The Bland court provided examples of situations in which applying the kill zone theory is appropriate. The paradigmatic example is that of “an assailant who places a bomb on a commercial airplane intending to harm a primary target on board [who] ensures by this method of attack that all passengers will be killed.” 

As the California Supreme Court later recognized, “Bland's adoption of the kill zone theory meant that a prosecutor charging attempted murder in a multi-victim case had an additional, alternative ground by which to prove the requisite intent to kill.”



In People v. Canizales (2019), the California Supreme Court dramatically narrowed the circumstances in which it is appropriate to apply the kill zone theory. Following Canizales, juries may only convict a defendant under the kill zone theory if both of the following are true:

  1. the circumstances of the defendant’s attack (type and extent of force) on his intended victim indicate that the only reasonable inference is that he intended to create a zone of fatal harm around that victim; and 

  2. the other alleged victim was located within that zone of harm but was not the target. 

The theory cannot be used if the defendant’s actions give rise to any reasonable alternative explanation that does not involve a kill zone.  If a defendant clearly targets one person but does not intend to kill everyone around the target in order to ensure the target’s death, the kill zone theory cannot be applied. 

In Canizales, defendants Canizales and Windfield shot at their intended victim, and although they missed him, Windfield hit a bystander and endangered a man standing next to the target victim. 

In addition to charging them for the murder of the bystander and attempted murder of the target, prosecutors used the kill zone theory to charge Canizales and Windfield with the attempted murder of the man standing next to the target. The California Supreme Court ultimately reversed the kill zone conviction, finding that there was “[in]sufficient evidence in the record to support an instruction on the kill zone theory.” There was no zone of fatal harm around the target—the defendants shot five bullets in the direction of a target who was over 100 feet away and escaped down a wide city street after the first shot was fired. A reasonable jury could not find that in an open, easily escapable environment, the only explanation was that the defendants intended to kill everyone in the vicinity.




Although Canizales is undoubtedly a step in the right direction on kill zone law, the danger of misunderstanding and abusing the theory still remains.

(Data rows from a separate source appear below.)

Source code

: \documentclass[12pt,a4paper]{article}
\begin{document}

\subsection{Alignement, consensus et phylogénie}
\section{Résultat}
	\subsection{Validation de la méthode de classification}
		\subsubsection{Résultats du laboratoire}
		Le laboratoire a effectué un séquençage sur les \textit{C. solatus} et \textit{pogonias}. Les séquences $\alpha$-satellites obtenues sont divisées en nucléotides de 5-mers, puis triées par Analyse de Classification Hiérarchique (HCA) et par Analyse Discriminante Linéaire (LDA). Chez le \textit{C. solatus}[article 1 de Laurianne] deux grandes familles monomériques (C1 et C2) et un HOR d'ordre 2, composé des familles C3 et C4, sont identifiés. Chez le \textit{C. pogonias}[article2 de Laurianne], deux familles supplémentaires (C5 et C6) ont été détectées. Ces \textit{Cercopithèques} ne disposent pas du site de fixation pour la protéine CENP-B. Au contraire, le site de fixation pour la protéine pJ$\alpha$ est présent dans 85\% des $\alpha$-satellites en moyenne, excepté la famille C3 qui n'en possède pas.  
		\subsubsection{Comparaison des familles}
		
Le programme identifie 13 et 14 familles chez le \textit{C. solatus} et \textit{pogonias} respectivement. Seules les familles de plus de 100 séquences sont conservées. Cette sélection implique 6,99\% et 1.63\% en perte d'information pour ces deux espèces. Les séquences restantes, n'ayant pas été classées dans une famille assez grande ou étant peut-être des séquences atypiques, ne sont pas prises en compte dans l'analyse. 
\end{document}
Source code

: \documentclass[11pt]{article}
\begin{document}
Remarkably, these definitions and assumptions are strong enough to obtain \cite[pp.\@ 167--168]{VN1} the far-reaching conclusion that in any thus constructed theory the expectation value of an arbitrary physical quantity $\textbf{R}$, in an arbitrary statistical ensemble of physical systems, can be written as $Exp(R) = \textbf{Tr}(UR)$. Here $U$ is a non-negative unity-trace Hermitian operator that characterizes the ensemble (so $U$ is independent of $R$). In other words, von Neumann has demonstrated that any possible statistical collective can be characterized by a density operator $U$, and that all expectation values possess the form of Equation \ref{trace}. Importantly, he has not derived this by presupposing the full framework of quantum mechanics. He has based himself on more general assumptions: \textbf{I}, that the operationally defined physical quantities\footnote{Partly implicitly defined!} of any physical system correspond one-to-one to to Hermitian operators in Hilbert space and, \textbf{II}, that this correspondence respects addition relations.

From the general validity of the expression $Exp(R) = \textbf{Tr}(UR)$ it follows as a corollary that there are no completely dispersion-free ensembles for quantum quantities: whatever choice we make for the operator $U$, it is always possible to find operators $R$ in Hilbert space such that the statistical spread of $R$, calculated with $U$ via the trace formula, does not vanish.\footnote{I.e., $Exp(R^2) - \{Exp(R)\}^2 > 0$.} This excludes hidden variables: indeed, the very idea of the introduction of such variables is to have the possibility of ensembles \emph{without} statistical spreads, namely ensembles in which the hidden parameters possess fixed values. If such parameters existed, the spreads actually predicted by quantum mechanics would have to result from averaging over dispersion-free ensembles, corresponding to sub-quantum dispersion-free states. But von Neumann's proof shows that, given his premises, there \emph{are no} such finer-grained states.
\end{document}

There are hundreds of defendants who were convicted and excessively sentenced under the kill zone theory. Those convictions now stand on unstable legal ground and are likely subject to reversal with the Canizales decision. This is true for any case in which the kill zone was applied in circumstances other than the two previously discussed. Such cases merit a complete review under the new standard.

Until that happens, justice has not been served.